Hace unos años –no recuerdo bien cuántos– tuve la oportunidad de conocerla, cuando ambas formábamos parte de la Delegación de Árbitros de Valladolid. Compartimos vestuario en una tarde de primeras veces. Su primer partido con asistentes, mi primer arbitraje de juveniles y el primer encuentro de fútbol masculino arbitrado por tres mujeres de esta ciudad.
Lo que no solo no se me olvida, y que recuerdo como si fuera ayer, son los nervios previos a salir. Los murmullos entre los presentes cuando salimos a calentar y, sobre todo, las ganas de hacerlo bien. Salió perfecto, de verdad. Tanto, que cuando la gente me pregunta por mi experiencia como árbitro siempre les hablo de ese partido, y lo hago con una sonrisa de oreja a oreja.
Aquel día, cuando regresamos a nuestro refugio, choques de manos y felicitaciones. Estaba feliz, por mi partido en lo personal y porque, de manera inconsciente, habíamos conectado las tres desde el minuto uno y, como equipo, de todas era la responsabilidad de hacer un buen partido y nuestra el que ella recordara su estreno con asistentes como una victoria y no como un desastre, ni personal ni colectivo. Los nervios se transformaron en emoción, y eso se plasmó desde el calentamiento hasta el final del partido.

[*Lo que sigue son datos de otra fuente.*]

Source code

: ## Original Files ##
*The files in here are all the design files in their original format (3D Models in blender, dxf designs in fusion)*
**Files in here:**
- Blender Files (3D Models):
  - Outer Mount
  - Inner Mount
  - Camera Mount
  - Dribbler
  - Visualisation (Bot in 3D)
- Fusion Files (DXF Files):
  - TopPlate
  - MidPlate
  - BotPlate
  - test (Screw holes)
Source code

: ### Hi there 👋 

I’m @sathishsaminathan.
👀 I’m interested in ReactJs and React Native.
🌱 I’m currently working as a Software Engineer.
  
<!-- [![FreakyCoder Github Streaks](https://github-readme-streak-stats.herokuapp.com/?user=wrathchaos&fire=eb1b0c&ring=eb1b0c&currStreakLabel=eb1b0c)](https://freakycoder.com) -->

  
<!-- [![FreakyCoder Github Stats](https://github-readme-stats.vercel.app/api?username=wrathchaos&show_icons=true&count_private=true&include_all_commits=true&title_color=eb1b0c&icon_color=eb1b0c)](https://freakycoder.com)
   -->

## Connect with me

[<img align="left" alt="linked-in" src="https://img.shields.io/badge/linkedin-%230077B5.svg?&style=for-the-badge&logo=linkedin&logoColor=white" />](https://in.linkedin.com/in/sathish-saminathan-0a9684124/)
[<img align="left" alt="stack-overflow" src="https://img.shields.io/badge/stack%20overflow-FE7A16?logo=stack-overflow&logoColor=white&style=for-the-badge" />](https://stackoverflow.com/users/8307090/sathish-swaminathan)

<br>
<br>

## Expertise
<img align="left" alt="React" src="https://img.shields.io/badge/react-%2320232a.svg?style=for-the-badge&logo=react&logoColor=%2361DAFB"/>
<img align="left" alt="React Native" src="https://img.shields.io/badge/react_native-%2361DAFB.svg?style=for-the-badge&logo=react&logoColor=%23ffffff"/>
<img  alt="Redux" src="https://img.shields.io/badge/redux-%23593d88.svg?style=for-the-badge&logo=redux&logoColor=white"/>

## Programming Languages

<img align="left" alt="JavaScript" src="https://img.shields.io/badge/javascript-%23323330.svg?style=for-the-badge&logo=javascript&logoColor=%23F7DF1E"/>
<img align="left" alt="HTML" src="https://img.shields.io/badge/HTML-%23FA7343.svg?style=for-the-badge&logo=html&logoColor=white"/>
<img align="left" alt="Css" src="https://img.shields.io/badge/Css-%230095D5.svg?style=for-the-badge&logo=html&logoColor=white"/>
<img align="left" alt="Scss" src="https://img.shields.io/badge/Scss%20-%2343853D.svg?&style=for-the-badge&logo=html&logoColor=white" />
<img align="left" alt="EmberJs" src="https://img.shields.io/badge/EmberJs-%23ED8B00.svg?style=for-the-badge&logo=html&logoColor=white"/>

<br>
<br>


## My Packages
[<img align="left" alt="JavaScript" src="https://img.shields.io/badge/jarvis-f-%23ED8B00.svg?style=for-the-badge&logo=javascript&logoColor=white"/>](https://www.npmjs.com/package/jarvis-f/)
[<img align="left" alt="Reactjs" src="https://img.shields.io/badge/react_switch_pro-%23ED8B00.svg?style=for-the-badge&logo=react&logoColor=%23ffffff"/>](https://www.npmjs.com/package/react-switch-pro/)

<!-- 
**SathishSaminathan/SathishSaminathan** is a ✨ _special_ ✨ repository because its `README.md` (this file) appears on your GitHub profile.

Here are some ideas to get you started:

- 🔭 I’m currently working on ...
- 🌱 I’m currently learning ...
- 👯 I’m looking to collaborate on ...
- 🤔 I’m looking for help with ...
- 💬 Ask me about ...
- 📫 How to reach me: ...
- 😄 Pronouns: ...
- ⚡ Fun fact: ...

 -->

Volviendo al presente ya en pasado, el sábado regresó a su casa. Y, a pesar del paso de los años y de las temporadas, de las experiencias, de haber salido de casa, del miedo… ella sigue igual. Igual de pequeña en estatura, con su inseparable coleta ladeada, su carácter sobre el terreno de juego al que a veces acompaña su ‘dedo acusador‘ –con el que bromeamos tras el partido– y, principalmente, con su eterna sonrisa. Qué ilusión volver a verla, de verdad. Y ver que ni el salir de casa y alejarse de su zona de confort, de su gente, ni el miedo ni la incertidumbre, pudo con ella ni con su objetivo de seguir trabajando para ser mejor.
No se fue para triunfar, porque Valladolid fue testigo principal de su internacionalidad. Aquí logró sus primeros éxitos, pero en Torrelavega continuó creciendo, ascendiendo esta temporada a Segunda B. Nada le ha impedido estar aquí el sábado a pesar de ser vallisoletana, y no ocultaba sus ganas de arbitrar en casa. Ha conseguido lo que muchos quisieran pero pocos consiguen, transformar su pasión en su profesión. O quizá duplicar lo primero, por eso de que dicen que aquel que trabaja en lo que le gusta, no trabaja ni un día de su vida. Sea como sea, su apuesta de valiente le salió perfecta, como debía ser, porque las personas como ella no se merecen otra cosa que no sea esa: apostar, ganar y seguir sonriendo. Sigue creciendo, Silvia. En casa, o lejos de ella.